* _WHAT TO WORK ON_: Within the records below, filter for lines carrying the word "wiki" and copy them.

(Collected data)
####################

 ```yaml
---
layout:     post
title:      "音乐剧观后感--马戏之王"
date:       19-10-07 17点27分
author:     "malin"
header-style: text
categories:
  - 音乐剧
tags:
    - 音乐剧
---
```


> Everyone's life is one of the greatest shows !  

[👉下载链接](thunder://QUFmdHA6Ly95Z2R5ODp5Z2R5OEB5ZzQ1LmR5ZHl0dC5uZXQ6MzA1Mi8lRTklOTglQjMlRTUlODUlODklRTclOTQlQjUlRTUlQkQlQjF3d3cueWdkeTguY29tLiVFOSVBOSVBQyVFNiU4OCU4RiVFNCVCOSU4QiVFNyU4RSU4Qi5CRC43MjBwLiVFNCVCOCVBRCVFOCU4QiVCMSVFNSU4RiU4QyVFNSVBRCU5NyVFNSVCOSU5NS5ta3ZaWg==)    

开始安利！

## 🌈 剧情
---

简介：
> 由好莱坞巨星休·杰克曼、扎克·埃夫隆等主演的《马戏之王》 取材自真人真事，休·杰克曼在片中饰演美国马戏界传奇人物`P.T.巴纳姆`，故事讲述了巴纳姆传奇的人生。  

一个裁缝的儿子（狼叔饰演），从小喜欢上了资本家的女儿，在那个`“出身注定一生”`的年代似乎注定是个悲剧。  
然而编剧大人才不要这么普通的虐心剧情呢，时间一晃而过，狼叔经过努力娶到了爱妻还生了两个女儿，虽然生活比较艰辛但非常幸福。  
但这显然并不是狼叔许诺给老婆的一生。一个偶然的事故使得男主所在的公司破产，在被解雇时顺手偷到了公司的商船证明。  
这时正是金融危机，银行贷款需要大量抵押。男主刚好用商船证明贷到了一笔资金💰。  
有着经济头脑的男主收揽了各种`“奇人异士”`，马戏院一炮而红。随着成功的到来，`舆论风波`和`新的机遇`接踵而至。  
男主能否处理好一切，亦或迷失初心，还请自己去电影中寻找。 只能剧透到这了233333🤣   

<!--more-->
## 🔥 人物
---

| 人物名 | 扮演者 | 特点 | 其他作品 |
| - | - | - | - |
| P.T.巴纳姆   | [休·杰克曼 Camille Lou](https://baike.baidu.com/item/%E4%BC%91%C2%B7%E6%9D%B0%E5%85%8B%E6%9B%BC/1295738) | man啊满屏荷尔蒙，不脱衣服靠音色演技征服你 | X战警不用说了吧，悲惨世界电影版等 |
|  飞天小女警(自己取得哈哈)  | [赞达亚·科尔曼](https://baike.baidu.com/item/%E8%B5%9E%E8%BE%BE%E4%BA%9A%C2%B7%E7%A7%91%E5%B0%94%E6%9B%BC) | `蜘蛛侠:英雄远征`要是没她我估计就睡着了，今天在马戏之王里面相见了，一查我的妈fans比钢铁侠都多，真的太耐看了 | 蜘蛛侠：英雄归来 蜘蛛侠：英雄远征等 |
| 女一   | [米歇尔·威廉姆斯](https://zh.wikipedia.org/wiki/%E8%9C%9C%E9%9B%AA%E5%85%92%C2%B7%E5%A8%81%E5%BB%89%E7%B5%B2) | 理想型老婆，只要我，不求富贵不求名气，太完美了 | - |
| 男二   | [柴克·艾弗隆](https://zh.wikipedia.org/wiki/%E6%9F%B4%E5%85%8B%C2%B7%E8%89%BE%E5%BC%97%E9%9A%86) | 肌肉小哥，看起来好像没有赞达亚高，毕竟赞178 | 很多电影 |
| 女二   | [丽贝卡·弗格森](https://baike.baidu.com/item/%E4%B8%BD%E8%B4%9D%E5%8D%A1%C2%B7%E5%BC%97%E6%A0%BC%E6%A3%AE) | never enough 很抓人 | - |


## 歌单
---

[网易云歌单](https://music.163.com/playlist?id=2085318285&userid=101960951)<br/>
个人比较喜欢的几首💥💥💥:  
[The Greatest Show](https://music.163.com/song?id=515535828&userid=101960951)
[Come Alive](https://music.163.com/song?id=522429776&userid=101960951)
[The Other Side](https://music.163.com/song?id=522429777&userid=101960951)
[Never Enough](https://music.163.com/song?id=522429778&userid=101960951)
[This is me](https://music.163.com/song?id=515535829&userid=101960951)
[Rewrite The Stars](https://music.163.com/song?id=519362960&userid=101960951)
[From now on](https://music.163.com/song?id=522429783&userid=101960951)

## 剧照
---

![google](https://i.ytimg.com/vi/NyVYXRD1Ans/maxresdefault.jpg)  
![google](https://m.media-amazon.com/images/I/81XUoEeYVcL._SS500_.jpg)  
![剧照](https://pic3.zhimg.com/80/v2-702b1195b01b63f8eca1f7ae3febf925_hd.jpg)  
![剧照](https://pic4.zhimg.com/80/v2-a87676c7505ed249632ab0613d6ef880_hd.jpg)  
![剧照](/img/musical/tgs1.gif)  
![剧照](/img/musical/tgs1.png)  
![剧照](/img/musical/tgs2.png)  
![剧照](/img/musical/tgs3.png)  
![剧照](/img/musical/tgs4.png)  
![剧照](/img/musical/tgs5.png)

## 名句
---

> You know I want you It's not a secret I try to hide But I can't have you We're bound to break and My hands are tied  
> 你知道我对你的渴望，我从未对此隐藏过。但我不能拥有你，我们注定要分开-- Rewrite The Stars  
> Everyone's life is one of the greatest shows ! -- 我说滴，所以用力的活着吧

####################

* _SOLUTION BELOW_:
| 女一   | [米歇尔·威廉姆斯](https://zh.wikipedia.org/wiki/%E8%9C%9C%E9%9B%AA%E5%85%92%C2%B7%E5%A8%81%E5%BB%89%E7%B5%B2) | 理想型老婆，只要我，不求富贵不求名气，太完美了 | - |
| 男二   | [柴克·艾弗隆](https://zh.wikipedia.org/wiki/%E6%9F%B4%E5%85%8B%C2%B7%E8%89%BE%E5%BC%97%E9%9A%86) | 肌肉小哥，看起来好像没有赞达亚高，毕竟赞178 | 很多电影 |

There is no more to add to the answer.